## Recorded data
───
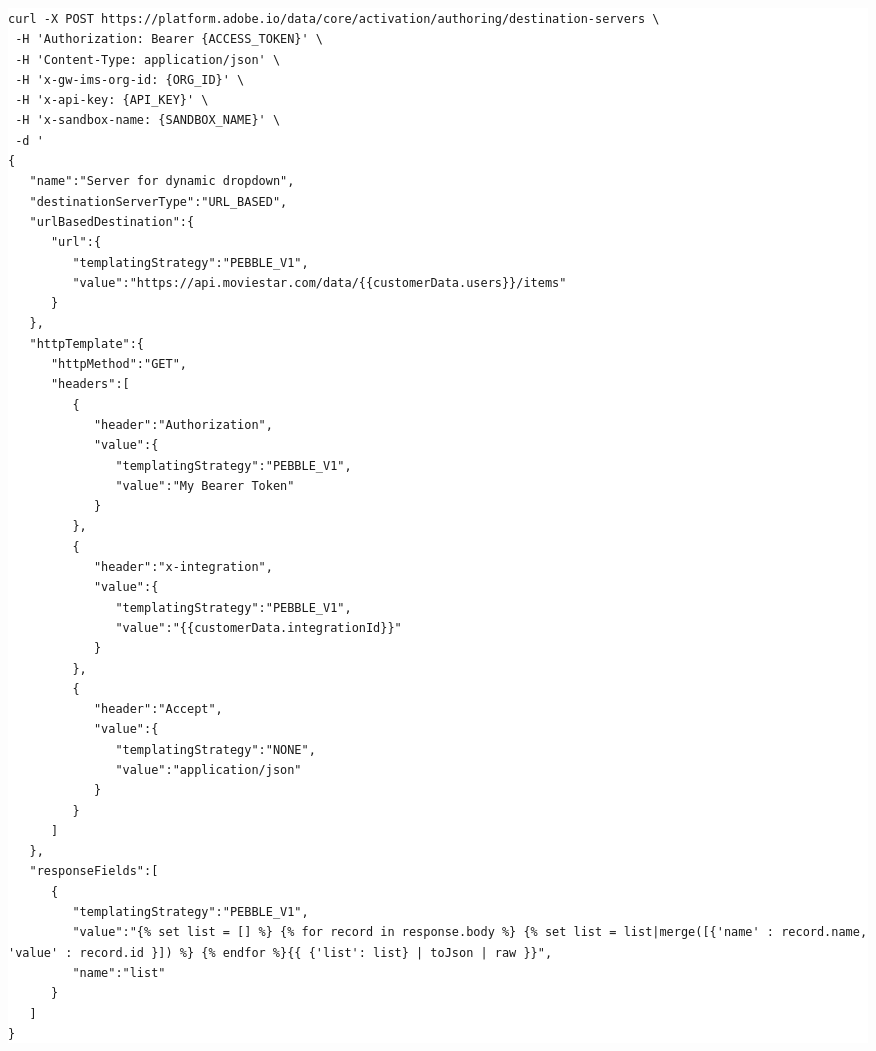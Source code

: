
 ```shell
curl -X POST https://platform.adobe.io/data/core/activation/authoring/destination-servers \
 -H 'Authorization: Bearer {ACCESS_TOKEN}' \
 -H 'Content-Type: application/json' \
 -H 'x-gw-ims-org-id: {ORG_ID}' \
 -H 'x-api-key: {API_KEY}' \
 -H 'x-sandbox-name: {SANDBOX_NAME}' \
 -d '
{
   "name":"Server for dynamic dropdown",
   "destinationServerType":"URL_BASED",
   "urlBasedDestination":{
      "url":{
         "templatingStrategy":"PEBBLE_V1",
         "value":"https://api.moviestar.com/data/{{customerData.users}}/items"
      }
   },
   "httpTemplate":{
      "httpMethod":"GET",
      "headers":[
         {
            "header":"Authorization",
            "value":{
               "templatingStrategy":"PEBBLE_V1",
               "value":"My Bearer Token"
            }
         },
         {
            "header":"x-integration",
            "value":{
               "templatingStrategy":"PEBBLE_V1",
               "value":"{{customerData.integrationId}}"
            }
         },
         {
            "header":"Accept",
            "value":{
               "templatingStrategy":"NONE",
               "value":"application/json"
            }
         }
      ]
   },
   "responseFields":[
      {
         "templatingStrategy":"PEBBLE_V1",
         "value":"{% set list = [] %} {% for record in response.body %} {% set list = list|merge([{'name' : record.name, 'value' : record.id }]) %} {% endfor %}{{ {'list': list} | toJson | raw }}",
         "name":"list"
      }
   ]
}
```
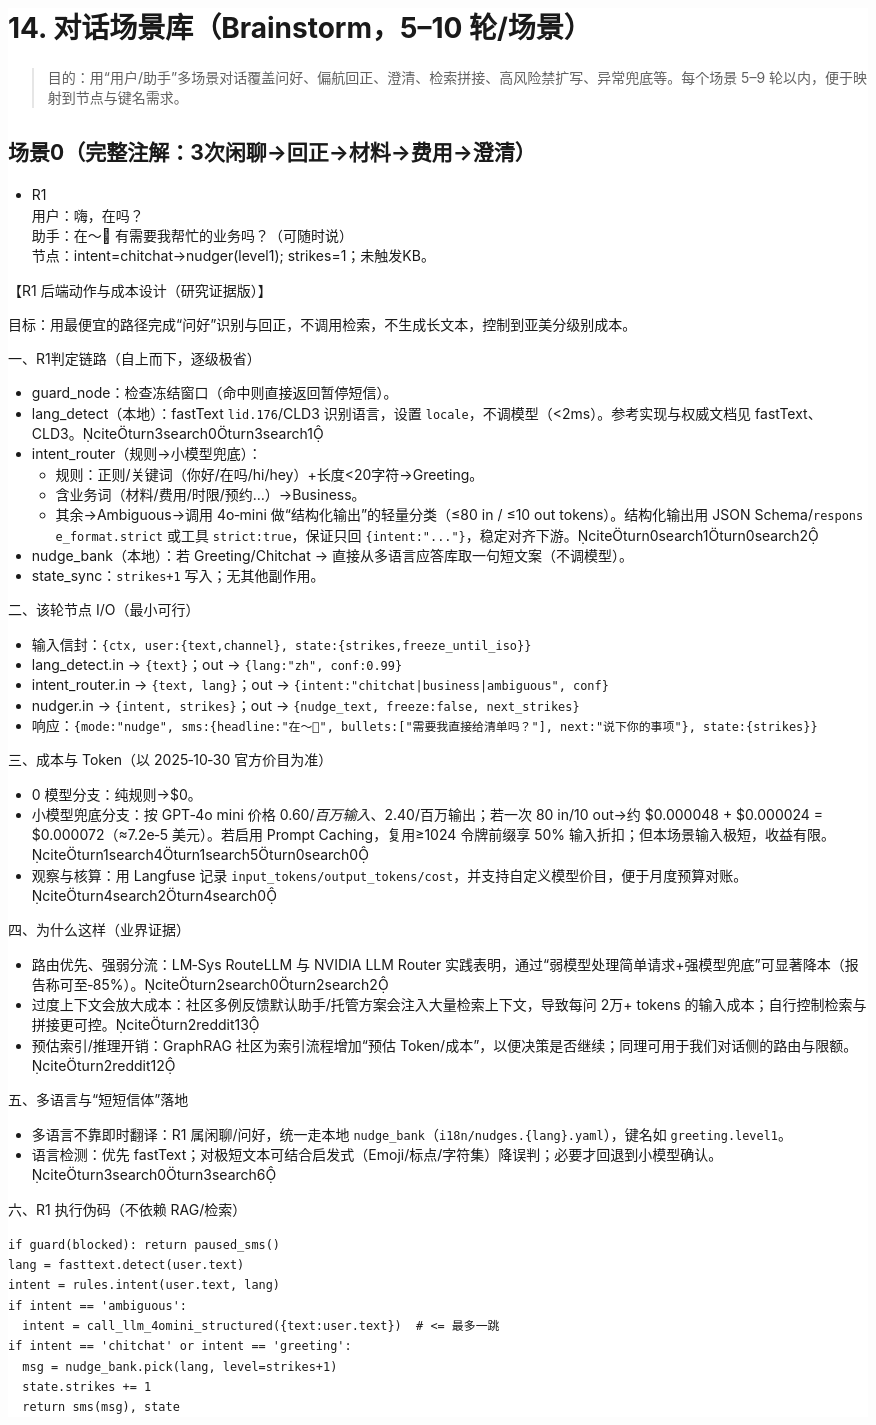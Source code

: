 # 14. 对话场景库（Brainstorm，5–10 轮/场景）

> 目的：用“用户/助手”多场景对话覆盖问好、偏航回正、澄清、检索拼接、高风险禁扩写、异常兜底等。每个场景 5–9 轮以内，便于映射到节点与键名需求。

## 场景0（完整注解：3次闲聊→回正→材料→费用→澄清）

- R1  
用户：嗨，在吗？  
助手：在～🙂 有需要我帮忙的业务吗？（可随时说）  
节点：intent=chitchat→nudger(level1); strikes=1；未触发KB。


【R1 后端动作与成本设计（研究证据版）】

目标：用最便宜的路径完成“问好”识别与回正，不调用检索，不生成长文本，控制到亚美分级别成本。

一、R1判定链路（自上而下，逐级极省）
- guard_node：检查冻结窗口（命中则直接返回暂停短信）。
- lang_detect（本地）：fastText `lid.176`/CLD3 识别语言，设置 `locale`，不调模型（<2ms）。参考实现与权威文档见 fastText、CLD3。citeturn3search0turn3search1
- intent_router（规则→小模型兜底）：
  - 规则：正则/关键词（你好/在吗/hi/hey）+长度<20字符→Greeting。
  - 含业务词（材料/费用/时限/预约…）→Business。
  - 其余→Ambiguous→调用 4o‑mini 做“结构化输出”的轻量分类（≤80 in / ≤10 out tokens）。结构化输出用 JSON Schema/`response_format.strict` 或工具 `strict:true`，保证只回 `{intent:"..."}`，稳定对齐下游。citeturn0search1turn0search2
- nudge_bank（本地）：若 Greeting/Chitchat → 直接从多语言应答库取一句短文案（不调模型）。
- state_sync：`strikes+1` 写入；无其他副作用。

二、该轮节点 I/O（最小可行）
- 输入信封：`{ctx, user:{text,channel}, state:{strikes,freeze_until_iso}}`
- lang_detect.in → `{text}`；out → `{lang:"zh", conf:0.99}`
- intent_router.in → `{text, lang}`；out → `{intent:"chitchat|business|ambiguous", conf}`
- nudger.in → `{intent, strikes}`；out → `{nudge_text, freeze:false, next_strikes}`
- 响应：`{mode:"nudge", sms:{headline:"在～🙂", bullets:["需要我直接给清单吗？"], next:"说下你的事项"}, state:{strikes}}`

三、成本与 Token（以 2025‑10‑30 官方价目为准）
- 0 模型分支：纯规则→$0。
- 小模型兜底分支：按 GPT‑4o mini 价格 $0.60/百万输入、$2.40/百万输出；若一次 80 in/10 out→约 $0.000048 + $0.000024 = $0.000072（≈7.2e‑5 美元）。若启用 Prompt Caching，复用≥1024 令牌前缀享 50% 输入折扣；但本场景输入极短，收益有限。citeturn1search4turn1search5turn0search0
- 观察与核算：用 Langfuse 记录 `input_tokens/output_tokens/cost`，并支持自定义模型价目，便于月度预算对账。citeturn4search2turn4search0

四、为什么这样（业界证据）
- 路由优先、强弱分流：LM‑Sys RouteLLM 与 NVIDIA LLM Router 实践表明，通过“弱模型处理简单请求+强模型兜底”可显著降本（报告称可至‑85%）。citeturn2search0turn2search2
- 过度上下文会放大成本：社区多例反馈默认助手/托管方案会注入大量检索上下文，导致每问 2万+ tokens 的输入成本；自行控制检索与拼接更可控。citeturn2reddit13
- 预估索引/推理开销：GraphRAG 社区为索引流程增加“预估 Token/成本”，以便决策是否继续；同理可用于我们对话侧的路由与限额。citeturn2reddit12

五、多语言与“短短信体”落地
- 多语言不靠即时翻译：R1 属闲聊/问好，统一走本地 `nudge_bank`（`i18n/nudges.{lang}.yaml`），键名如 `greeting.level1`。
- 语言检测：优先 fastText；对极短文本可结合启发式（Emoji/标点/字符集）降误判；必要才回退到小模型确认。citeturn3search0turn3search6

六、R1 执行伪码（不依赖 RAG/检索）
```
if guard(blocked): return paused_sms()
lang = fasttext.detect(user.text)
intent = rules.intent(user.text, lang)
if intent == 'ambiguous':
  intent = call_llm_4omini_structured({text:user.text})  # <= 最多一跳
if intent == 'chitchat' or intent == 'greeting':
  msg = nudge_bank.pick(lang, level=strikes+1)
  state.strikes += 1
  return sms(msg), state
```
───
## INSTRUCTIONS TO FOLLOW
A word-for-word transcription of the entries above, free of images, is what is wanted.

## OUTPUT
Source code

:
 ```shell
curl -X POST https://platform.adobe.io/data/core/activation/authoring/destination-servers \
 -H 'Authorization: Bearer {ACCESS_TOKEN}' \
 -H 'Content-Type: application/json' \
 -H 'x-gw-ims-org-id: {ORG_ID}' \
 -H 'x-api-key: {API_KEY}' \
 -H 'x-sandbox-name: {SANDBOX_NAME}' \
 -d '
{
   "name":"Server for dynamic dropdown",
   "destinationServerType":"URL_BASED",
   "urlBasedDestination":{
      "url":{
         "templatingStrategy":"PEBBLE_V1",
         "value":"https://api.moviestar.com/data/{{customerData.users}}/items"
      }
   },
   "httpTemplate":{
      "httpMethod":"GET",
      "headers":[
         {
            "header":"Authorization",
            "value":{
               "templatingStrategy":"PEBBLE_V1",
               "value":"My Bearer Token"
            }
         },
         {
            "header":"x-integration",
            "value":{
               "templatingStrategy":"PEBBLE_V1",
               "value":"{{customerData.integrationId}}"
            }
         },
         {
            "header":"Accept",
            "value":{
               "templatingStrategy":"NONE",
               "value":"application/json"
            }
         }
      ]
   },
   "responseFields":[
      {
         "templatingStrategy":"PEBBLE_V1",
         "value":"{% set list = [] %} {% for record in response.body %} {% set list = list|merge([{'name' : record.name, 'value' : record.id }]) %} {% endfor %}{{ {'list': list} | toJson | raw }}",
         "name":"list"
      }
   ]
}
```
Source code

: # 14. 对话场景库（Brainstorm，5–10 轮/场景）

> 目的：用“用户/助手”多场景对话覆盖问好、偏航回正、澄清、检索拼接、高风险禁扩写、异常兜底等。每个场景 5–9 轮以内，便于映射到节点与键名需求。

## 场景0（完整注解：3次闲聊→回正→材料→费用→澄清）

- R1  
用户：嗨，在吗？  
助手：在～🙂 有需要我帮忙的业务吗？（可随时说）  
节点：intent=chitchat→nudger(level1); strikes=1；未触发KB。


【R1 后端动作与成本设计（研究证据版）】

目标：用最便宜的路径完成“问好”识别与回正，不调用检索，不生成长文本，控制到亚美分级别成本。

一、R1判定链路（自上而下，逐级极省）
- guard_node：检查冻结窗口（命中则直接返回暂停短信）。
- lang_detect（本地）：fastText `lid.176`/CLD3 识别语言，设置 `locale`，不调模型（<2ms）。参考实现与权威文档见 fastText、CLD3。citeturn3search0turn3search1
- intent_router（规则→小模型兜底）：
  - 规则：正则/关键词（你好/在吗/hi/hey）+长度<20字符→Greeting。
  - 含业务词（材料/费用/时限/预约…）→Business。
  - 其余→Ambiguous→调用 4o‑mini 做“结构化输出”的轻量分类（≤80 in / ≤10 out tokens）。结构化输出用 JSON Schema/`response_format.strict` 或工具 `strict:true`，保证只回 `{intent:"..."}`，稳定对齐下游。citeturn0search1turn0search2
- nudge_bank（本地）：若 Greeting/Chitchat → 直接从多语言应答库取一句短文案（不调模型）。
- state_sync：`strikes+1` 写入；无其他副作用。

二、该轮节点 I/O（最小可行）
- 输入信封：`{ctx, user:{text,channel}, state:{strikes,freeze_until_iso}}`
- lang_detect.in → `{text}`；out → `{lang:"zh", conf:0.99}`
- intent_router.in → `{text, lang}`；out → `{intent:"chitchat|business|ambiguous", conf}`
- nudger.in → `{intent, strikes}`；out → `{nudge_text, freeze:false, next_strikes}`
- 响应：`{mode:"nudge", sms:{headline:"在～🙂", bullets:["需要我直接给清单吗？"], next:"说下你的事项"}, state:{strikes}}`

三、成本与 Token（以 2025‑10‑30 官方价目为准）
- 0 模型分支：纯规则→$0。
- 小模型兜底分支：按 GPT‑4o mini 价格 $0.60/百万输入、$2.40/百万输出；若一次 80 in/10 out→约 $0.000048 + $0.000024 = $0.000072（≈7.2e‑5 美元）。若启用 Prompt Caching，复用≥1024 令牌前缀享 50% 输入折扣；但本场景输入极短，收益有限。citeturn1search4turn1search5turn0search0
- 观察与核算：用 Langfuse 记录 `input_tokens/output_tokens/cost`，并支持自定义模型价目，便于月度预算对账。citeturn4search2turn4search0

四、为什么这样（业界证据）
- 路由优先、强弱分流：LM‑Sys RouteLLM 与 NVIDIA LLM Router 实践表明，通过“弱模型处理简单请求+强模型兜底”可显著降本（报告称可至‑85%）。citeturn2search0turn2search2
- 过度上下文会放大成本：社区多例反馈默认助手/托管方案会注入大量检索上下文，导致每问 2万+ tokens 的输入成本；自行控制检索与拼接更可控。citeturn2reddit13
- 预估索引/推理开销：GraphRAG 社区为索引流程增加“预估 Token/成本”，以便决策是否继续；同理可用于我们对话侧的路由与限额。citeturn2reddit12

五、多语言与“短短信体”落地
- 多语言不靠即时翻译：R1 属闲聊/问好，统一走本地 `nudge_bank`（`i18n/nudges.{lang}.yaml`），键名如 `greeting.level1`。
- 语言检测：优先 fastText；对极短文本可结合启发式（Emoji/标点/字符集）降误判；必要才回退到小模型确认。citeturn3search0turn3search6

六、R1 执行伪码（不依赖 RAG/检索）
```
if guard(blocked): return paused_sms()
lang = fasttext.detect(user.text)
intent = rules.intent(user.text, lang)
if intent == 'ambiguous':
  intent = call_llm_4omini_structured({text:user.text})  # <= 最多一跳
if intent == 'chitchat' or intent == 'greeting':
  msg = nudge_bank.pick(lang, level=strikes+1)
  state.strikes += 1
  return sms(msg), state
```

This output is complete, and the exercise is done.